§ **TASK PROMPT**:
Where an image appears in the data, omit it and reproduce the rest exactly.

─── RECORDS FOR THIS TASK ───

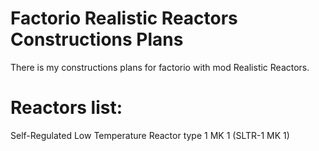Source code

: # Factorio Realistic Reactors Constructions Plans
There is my constructions plans for factorio with mod Realistic Reactors.
# Reactors list: 
Self-Regulated Low Temperature Reactor type 1 MK 1 (SLTR-1 MK 1)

───

§ **THE ANSWER**:
Source code

: # Factorio Realistic Reactors Constructions Plans
There is my constructions plans for factorio with mod Realistic Reactors.
# Reactors list: 
Self-Regulated Low Temperature Reactor type 1 MK 1 (SLTR-1 MK 1)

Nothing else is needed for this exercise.